A l'aune de l'intelligence et du talent réunis, Donoma, enfin, frappe par l'homogénéité de sa tribu. S'il faut à un metteur en scène certaine puissance fécondante pour que jaillisse de sa lampe le génie du comédien, il tient à lui de savoir se laisser irriguer, faussement passif, par l'imprédictible singularité des uns et des autres. Improvisation comprise, les acteurs ont largement participé à l’écriture du film, avec une grâce saisissante et une précision concertée. "Une vie à la première personne du singulier est une vie mutilée", soupirait Régis Debray il y a deux ans dans Le Moment fraternité (15). A rebours de l'idéologie du chacun pour soi et du sauve-qui-peut général prévisible par gros temps, Donoma s'écrit résolument au pluriel, en un "nous" expliquant pour partie l'affection qu'il déclenche, le "désir d'en être" constaté par exemple lors de l'avant-première organisée au Grand Rex le 5 novembre. Face aux bouleversements promis, peut-être le relativisme cynique et l'ombrageuse affirmation des différences sont-ils en train de passer de mode, au profit d'une mobilisation des énergies propice à un pas en avant collectif. "Il ne faut jamais attendre pour commencer à changer le monde", écrivait Anne Franck. De l'imminente redéfinition des modes de vie et d'interaction humaine, l'aventure de Donoma est sans doute un signe annonciateur. — Cyril Frey 16/12/11



Notes

(1) "Je suis l'homme d'une seule histoire" (Djinn Carrénard, débat à Paris, décembre 2011).

(2) Henri Bergson, Mélanges, Presses Universitaires de France, édition 1972.

(3) Jules Romains, La Vie unanime, 1908.

(4) L'idée spinoziste de substance unique "dynamite les frontières du caillou. Elle fait sauter la membrane qui sépare l'intérieur de l'extérieur. Elle permet des sujets qui, selon l'humeur, la circonstance, le moment de la vie où ils se trouvent, vont pouvoir étendre, rétrécir, réétendre, le territoire de leur subjectivité. C'est comme un polder, un individu. Ou comme une île – eh oui, une île… – qui serait, tout le temps, à tout instant, en train de lutter contre les eaux. Ca avance, ça recule. Ca annexe des portions de territoire, ça les reperd. Ce n'est pas un état, c'est un procès. Ce n'est pas de tout repos, c'est du boulot. Et c'est un boulot qui dure – c'est ça qui est merveilleux – autant que durent nos vies. (…) Ce sont des processus. Des composés instables, jamais complètement achevés. Des combinaisons. Des mixtes. Dedans ou dehors ? Obscurité ou clarté ? Vie rêvée ? Rêve éveillé ? Nuit surveillée ? Nuit blanche ? Tout cela." Bernard-Henri Lévy in Ennemis publics, avec Michel Houellebecq, Flammarion-Grasset, 2008.

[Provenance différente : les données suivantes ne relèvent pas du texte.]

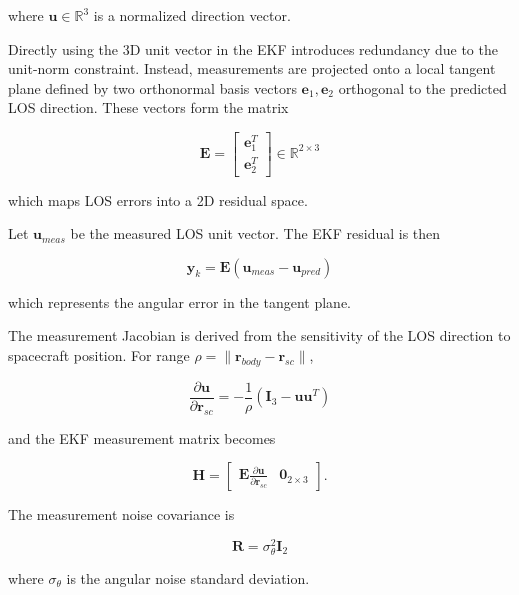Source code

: \documentclass[twocolumn]{article}
\begin{document}
where $\mathbf{u}\in\mathbb{R}^3$ is a normalized direction vector.

Directly using the 3D unit vector in the EKF introduces redundancy due to the unit-norm constraint. Instead, measurements are projected onto a local tangent plane defined by two orthonormal basis vectors $\mathbf{e}_1,\mathbf{e}_2$ orthogonal to the predicted LOS direction. These vectors form the matrix

\begin{equation}
\mathbf{E} =
\begin{bmatrix}
\mathbf{e}_1^T \\
\mathbf{e}_2^T
\end{bmatrix}
\in \mathbb{R}^{2\times3}
\end{equation}

which maps LOS errors into a 2D residual space.

Let $\mathbf{u}_{meas}$ be the measured LOS unit vector. The EKF residual is then

\begin{equation}
\mathbf{y}_k =
\mathbf{E}\left(\mathbf{u}_{meas}-\mathbf{u}_{pred}\right)
\end{equation}

which represents the angular error in the tangent plane.

The measurement Jacobian is derived from the sensitivity of the LOS direction to spacecraft position. For range
$\rho = \|\mathbf{r}_{body}-\mathbf{r}_{sc}\|$,

\begin{equation}
\frac{\partial \mathbf{u}}{\partial \mathbf{r}_{sc}} =
-\frac{1}{\rho}
\left(
\mathbf{I}_3 - \mathbf{u}\mathbf{u}^T
\right)
\end{equation}

and the EKF measurement matrix becomes

\begin{equation}
\mathbf{H} =
\begin{bmatrix}
\mathbf{E}
\frac{\partial \mathbf{u}}{\partial \mathbf{r}_{sc}} & \mathbf{0}_{2\times3}
\end{bmatrix}.
\end{equation}

The measurement noise covariance is

\begin{equation}
\mathbf{R} = \sigma_{\theta}^{2}\mathbf{I}_2
\end{equation}

where $\sigma_\theta$ is the angular noise standard deviation.
\end{document}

(5) Tchouang-tseu, IVe siècle av. J.-C.

(6) Le "prequel" White Girl in her Panty retrace la rencontre à New York des personnages incarnés par Sekouba Doucouré et Laetitia Lopez, et leurs difficultés de logement.

(7) Jean-Jacques Rousseau, Les Rêveries du Promeneur solitaire, 1776-1778.

(8) En langue sioux, Donoma signifie Le jour est là.

(9) Rabbi Nahman de Bratslav (1772-1810), cité par Serge Rezvani in Libération, 21/07/07.

(10) Plutôt que de parler, le petit Oscar préfère siffler et Julien Leclou se taire, au risque de l'exclusion.

(11) On saura plus tard que Dacio refuse d'apprendre la langue de son père (paternelle) pour y avoir entendu, enfant, trop de brutalité.

(12) Les Cahiers du Cinéma, n°672, novembre 2011.

(13) Fritz Lang, Metropolis, 1927.

(14) J.G. Ballard, entretien posthume, Libération, 15/10/09. Occasion de citer également Albert Einstein, dans un texte de 1932 : "L’expérience la plus belle et la plus profonde que puisse faire l’homme est celle du mystère. C’est sur lui que se fondent les religions et toute activité sérieuse de l’art ou de la science. Celui qui n’en fait pas l’expérience me semble être, sinon un mort, du moins un aveugle. Sentir que derrière tout ce que nous pourrons découvrir il y a quelque chose qui échappe à notre compréhension, et dont la beauté, la sublimité ne peuvent nous parvenir qu’indirectement, voilà ce que c’est que le sentiment du sacré, et, en ce sens, je peux dire que je suis religieux. Et il me suffit de pouvoir m’émerveiller devant ces secrets et de tenter humblement de saisir par l’esprit une image pâlie de la sublime structure de tout ce qui est."

(15) Régis Debray, Le Moment fraternité, Gallimard, 2009.